Tuesday, July 12, 2016

Ezekiel 27

“O Tyre, you have said,
‘I am perfect in beauty.’
Your borders are in the midst of the seas.
Your builders have perfected your beauty...

Your oarsmen brought you into many waters,
But the east wind broke you in the midst of the seas." vv.3-4, 27

Read chapter 27
Tyre was a great city.  Well known for it's goods of all commodities and its ships for trading and exporting.  It was built on a rock, good solid foundation.
While Tyre and Sidon were considered Canaanite during the second millennium BC, scholars call the Lebanese coast after the time of the Israelite Conquest of Canaan, Phoenecia. “Phoenicia” was the name given to the region by the Greeks, from their word for purple. The ancient world’s purple dye industry developed from extracting a fluid from a Mediterranean mollusk, the murex. Not only did the people of the Phoenician coast develop this industry, they specialized in shipping this very valuable commodity all over the Mediterranean world. Beginning with David, the Tyrian connection became prominent.

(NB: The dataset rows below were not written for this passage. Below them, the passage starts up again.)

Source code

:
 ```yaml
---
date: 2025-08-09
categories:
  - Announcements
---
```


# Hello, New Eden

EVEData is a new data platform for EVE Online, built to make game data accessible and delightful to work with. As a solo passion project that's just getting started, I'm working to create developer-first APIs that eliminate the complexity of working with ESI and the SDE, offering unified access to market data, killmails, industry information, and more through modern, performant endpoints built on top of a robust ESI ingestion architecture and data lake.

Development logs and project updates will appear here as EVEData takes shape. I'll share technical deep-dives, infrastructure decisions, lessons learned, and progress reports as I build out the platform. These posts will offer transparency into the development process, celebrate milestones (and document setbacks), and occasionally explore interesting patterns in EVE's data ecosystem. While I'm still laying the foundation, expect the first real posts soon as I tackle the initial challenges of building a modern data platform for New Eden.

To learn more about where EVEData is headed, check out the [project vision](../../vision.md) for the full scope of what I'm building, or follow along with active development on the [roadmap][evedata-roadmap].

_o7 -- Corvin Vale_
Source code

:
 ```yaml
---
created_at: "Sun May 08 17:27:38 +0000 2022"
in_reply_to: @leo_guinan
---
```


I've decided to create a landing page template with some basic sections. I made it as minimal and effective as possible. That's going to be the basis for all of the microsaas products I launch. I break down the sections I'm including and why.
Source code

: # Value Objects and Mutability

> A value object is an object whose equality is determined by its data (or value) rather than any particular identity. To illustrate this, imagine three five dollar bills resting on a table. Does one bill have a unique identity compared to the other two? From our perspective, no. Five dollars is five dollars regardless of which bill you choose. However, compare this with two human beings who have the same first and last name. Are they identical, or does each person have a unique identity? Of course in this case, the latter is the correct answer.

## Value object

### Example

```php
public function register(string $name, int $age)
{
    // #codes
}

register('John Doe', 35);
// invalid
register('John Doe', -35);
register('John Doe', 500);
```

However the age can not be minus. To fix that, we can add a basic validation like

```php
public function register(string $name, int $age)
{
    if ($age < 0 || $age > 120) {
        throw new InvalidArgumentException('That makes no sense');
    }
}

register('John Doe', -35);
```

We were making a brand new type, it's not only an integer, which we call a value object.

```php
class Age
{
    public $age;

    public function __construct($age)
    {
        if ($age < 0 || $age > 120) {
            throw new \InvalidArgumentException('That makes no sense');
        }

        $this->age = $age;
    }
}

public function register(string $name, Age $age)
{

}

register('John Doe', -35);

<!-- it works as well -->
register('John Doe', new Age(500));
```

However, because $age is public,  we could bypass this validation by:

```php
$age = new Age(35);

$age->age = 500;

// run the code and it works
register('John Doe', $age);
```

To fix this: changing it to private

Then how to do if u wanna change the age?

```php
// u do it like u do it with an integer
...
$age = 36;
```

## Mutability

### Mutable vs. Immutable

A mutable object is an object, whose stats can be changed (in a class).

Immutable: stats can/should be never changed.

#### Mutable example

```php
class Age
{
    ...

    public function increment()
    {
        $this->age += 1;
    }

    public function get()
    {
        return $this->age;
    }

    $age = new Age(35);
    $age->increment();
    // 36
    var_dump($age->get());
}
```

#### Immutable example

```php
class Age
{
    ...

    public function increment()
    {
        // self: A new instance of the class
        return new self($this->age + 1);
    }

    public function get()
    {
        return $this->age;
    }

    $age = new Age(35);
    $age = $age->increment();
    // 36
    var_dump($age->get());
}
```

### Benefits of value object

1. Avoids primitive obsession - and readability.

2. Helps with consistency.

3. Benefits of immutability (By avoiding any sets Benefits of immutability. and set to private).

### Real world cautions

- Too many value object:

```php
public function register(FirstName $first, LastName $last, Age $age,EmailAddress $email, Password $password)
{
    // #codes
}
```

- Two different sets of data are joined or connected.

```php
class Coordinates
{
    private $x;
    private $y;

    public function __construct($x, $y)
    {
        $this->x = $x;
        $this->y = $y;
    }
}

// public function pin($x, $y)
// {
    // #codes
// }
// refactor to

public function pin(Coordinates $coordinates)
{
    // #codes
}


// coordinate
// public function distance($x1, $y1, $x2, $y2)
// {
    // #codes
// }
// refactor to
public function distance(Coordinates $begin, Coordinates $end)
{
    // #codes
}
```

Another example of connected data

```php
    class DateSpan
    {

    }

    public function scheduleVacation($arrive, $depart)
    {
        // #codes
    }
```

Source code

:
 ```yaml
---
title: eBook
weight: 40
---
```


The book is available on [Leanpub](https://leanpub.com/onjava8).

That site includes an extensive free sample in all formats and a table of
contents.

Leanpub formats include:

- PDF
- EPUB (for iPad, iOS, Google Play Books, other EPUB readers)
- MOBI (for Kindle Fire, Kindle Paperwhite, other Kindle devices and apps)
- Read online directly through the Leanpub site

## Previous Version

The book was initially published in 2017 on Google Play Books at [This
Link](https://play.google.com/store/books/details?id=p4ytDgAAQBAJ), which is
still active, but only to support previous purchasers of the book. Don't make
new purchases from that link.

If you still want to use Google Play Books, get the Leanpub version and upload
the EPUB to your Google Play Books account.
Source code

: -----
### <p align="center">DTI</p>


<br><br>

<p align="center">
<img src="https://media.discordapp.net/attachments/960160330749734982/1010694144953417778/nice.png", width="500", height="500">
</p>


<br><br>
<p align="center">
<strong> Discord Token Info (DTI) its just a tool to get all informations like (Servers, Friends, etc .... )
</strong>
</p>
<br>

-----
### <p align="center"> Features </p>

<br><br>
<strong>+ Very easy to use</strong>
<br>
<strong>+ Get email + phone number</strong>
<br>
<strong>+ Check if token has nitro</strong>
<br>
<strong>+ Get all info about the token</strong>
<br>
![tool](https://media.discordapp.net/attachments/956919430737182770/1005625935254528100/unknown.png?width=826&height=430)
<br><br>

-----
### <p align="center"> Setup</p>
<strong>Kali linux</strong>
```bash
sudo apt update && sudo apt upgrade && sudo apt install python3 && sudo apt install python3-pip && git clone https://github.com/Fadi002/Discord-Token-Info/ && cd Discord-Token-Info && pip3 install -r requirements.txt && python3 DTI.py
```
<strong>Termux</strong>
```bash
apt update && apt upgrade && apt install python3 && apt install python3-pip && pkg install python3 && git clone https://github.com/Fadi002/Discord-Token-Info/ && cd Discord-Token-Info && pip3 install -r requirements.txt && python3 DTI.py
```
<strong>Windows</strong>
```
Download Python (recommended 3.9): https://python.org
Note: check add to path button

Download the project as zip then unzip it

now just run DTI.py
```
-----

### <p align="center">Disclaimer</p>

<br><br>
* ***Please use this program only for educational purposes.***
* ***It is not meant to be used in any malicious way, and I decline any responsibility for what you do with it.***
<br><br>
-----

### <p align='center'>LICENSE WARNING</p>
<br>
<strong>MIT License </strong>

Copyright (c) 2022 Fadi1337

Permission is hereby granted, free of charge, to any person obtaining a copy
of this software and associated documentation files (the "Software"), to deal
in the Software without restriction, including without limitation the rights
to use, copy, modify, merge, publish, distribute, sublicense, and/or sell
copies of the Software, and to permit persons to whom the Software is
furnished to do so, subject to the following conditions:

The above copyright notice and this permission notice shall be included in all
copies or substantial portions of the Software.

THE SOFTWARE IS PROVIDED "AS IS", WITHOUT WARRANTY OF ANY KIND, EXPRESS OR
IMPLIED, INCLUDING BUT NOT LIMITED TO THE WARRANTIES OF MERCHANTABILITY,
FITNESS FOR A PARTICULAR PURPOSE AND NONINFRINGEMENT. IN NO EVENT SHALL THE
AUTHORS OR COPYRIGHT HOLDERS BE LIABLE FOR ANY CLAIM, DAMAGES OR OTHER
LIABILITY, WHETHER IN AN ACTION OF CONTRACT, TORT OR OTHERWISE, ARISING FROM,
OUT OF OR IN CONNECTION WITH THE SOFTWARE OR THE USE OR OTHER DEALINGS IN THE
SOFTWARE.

Hiram, king of Tyre, offered cedar trees, carpenters and masons to build David’s palace (2 Sm 5:11). (biblearchaeology.com)
The east wind is what brought the destruction of Tyre, this rock island city.  The east wind was the most dangerous wind; most violent in the Mediterranean (Ps. 48:7).  Makes me think of the movie A Perfect Storm where the sailors can't win against the sea of the hurricane that stirred up the waves to over 100 feet high and ultimately swallowed them with no trace left.  As violence of the wind causes shipwrecks so violence of the enemy causes destruction.  Figuratively the east wind is King Nebuchadnezzar of Babylon who's army will soon destroy the city as we read in chapter 26:7.  
The city was at ease for it's popularity not ready for trouble.  Tyre seems similar to the United States of America today where we are the popular number one nation yet soon our downfall will be from those of the Middle East.